Narrow Complex Tachycardia
Two main categories:
- AV node independent
- AV node dependent
AV NODE INDEPENDENT
- sinus tachycardia
- atrial tachycardia (unifocal/multifocal)
- atrial fibrillation
- atrial flutter
AV NODE DEPENDENT
- Pre-excitation syndromes
- AV node re-entry tachycardia
- junctional tachycardia
MANAGEMENT
Undifferentiated Narrow Complex Tachycardia
- vagal manoeuvre
- adenosine 6-12mg IV (half dose if cardiac transplant or on dipryidamole)
- AV node independent: decreased AV node conduction but tachycardia persists
- AV node dependent: arrhythmia ceases
Ventricular stand-still post Adenosine
- wait! (typically resolves after a few seconds)
- theophylline 250mcg
- atropine
- adrenaline
- CPR
AV NODE INDEPENDENT
- Sinus tachycardia
- treat cause!
- Atrial tachycardia (unifocal or multifocal)
- diagnose by taking an atrial electrogram (CVL, atrial epicardial, oesophageal)

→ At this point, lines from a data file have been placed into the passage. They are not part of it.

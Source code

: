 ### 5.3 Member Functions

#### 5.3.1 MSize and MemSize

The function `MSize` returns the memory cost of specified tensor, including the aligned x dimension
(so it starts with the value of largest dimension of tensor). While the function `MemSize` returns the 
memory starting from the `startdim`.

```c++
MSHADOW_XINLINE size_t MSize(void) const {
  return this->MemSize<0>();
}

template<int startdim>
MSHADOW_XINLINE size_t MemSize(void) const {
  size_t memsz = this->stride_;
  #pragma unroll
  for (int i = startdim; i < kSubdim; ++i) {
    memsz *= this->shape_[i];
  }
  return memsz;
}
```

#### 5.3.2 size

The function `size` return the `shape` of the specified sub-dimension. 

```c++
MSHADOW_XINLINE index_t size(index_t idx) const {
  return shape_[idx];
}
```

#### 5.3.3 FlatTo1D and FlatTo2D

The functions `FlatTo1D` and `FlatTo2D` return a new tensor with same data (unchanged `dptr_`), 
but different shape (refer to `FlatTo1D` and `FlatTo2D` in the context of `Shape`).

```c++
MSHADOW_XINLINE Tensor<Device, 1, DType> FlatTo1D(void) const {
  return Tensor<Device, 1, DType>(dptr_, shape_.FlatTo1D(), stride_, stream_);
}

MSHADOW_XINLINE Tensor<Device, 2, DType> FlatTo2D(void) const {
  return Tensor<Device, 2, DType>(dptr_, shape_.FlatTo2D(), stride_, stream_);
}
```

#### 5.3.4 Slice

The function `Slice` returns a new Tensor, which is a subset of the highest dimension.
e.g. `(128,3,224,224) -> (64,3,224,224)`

- stop digoxin and theophylline (cause or worsen arrhythmia)
- Mg2+
- K+
- amiodarone
- beta-blocker — sotalol if unifocal
- synchronized cardioversion
- Atrial fibrillation
- stable: treat cause, cardiovert (replace electrolytes, amiodarone, flecanide), rate control (beta blockers, digoxin, amiodarone, sotalol, Ca2+ channel blockers), anti-coagulation
- unstable: synchronized cardioversion
- Atrial flutter
- type I: rate 240-320 -> can overdrive pace
- type II: rate 340-430 -> can’t overdrive pace
- drugs: digoxin, diltiazem, beta blockers, sotalol, flecanide, procainamide and amiodarone
- synchronised cardioversion (25-50J)
AV NODE DEPENDENT
- AV Node Re-entry Tachycardia/ AV Re-entry Tachycardia
- vagal manoeuvres
- adenosine
- verapamil
- sotalol
- amiodarone
- flecanide
- overdrive pacing
- cardioversion
- Avoidance of verapamil as leads to rapid conduction down accessory pathway (WPW).